**The problem**. Show every line of the data below that includes the word "City".
*** Given records Section Begins ***
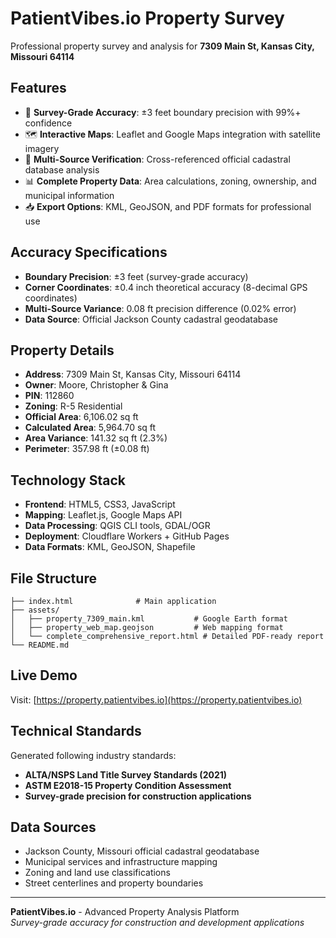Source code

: # PatientVibes.io Property Survey

Professional property survey and analysis for **7309 Main St, Kansas City, Missouri 64114**

## Features

- 🎯 **Survey-Grade Accuracy**: ±3 feet boundary precision with 99%+ confidence
- 🗺️ **Interactive Maps**: Leaflet and Google Maps integration with satellite imagery
- 📐 **Multi-Source Verification**: Cross-referenced official cadastral database analysis
- 📊 **Complete Property Data**: Area calculations, zoning, ownership, and municipal information
- 📥 **Export Options**: KML, GeoJSON, and PDF formats for professional use

## Accuracy Specifications

- **Boundary Precision**: ±3 feet (survey-grade accuracy)
- **Corner Coordinates**: ±0.4 inch theoretical accuracy (8-decimal GPS coordinates)
- **Multi-Source Variance**: 0.08 ft precision difference (0.02% error)
- **Data Source**: Official Jackson County cadastral geodatabase

## Property Details

- **Address**: 7309 Main St, Kansas City, Missouri 64114
- **Owner**: Moore, Christopher & Gina
- **PIN**: 112860
- **Zoning**: R-5 Residential
- **Official Area**: 6,106.02 sq ft
- **Calculated Area**: 5,964.70 sq ft
- **Area Variance**: 141.32 sq ft (2.3%)
- **Perimeter**: 357.98 ft (±0.08 ft)

## Technology Stack

- **Frontend**: HTML5, CSS3, JavaScript
- **Mapping**: Leaflet.js, Google Maps API
- **Data Processing**: QGIS CLI tools, GDAL/OGR
- **Deployment**: Cloudflare Workers + GitHub Pages
- **Data Formats**: KML, GeoJSON, Shapefile

## File Structure

```
├── index.html              # Main application
├── assets/
│   ├── property_7309_main.kml           # Google Earth format
│   ├── property_web_map.geojson         # Web mapping format  
│   └── complete_comprehensive_report.html # Detailed PDF-ready report
└── README.md
```

## Live Demo

Visit: [https://property.patientvibes.io](https://property.patientvibes.io)

## Technical Standards

Generated following industry standards:
- **ALTA/NSPS Land Title Survey Standards (2021)**
- **ASTM E2018-15 Property Condition Assessment**
- **Survey-grade precision for construction applications**

## Data Sources

- Jackson County, Missouri official cadastral geodatabase
- Municipal services and infrastructure mapping
- Zoning and land use classifications
- Street centerlines and property boundaries

---

**PatientVibes.io** - Advanced Property Analysis Platform  
*Survey-grade accuracy for construction and development applications*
*** Given records Section Ends ***
**Task answer**.
Professional property survey and analysis for **7309 Main St, Kansas City, Missouri 64114**
- **Address**: 7309 Main St, Kansas City, Missouri 64114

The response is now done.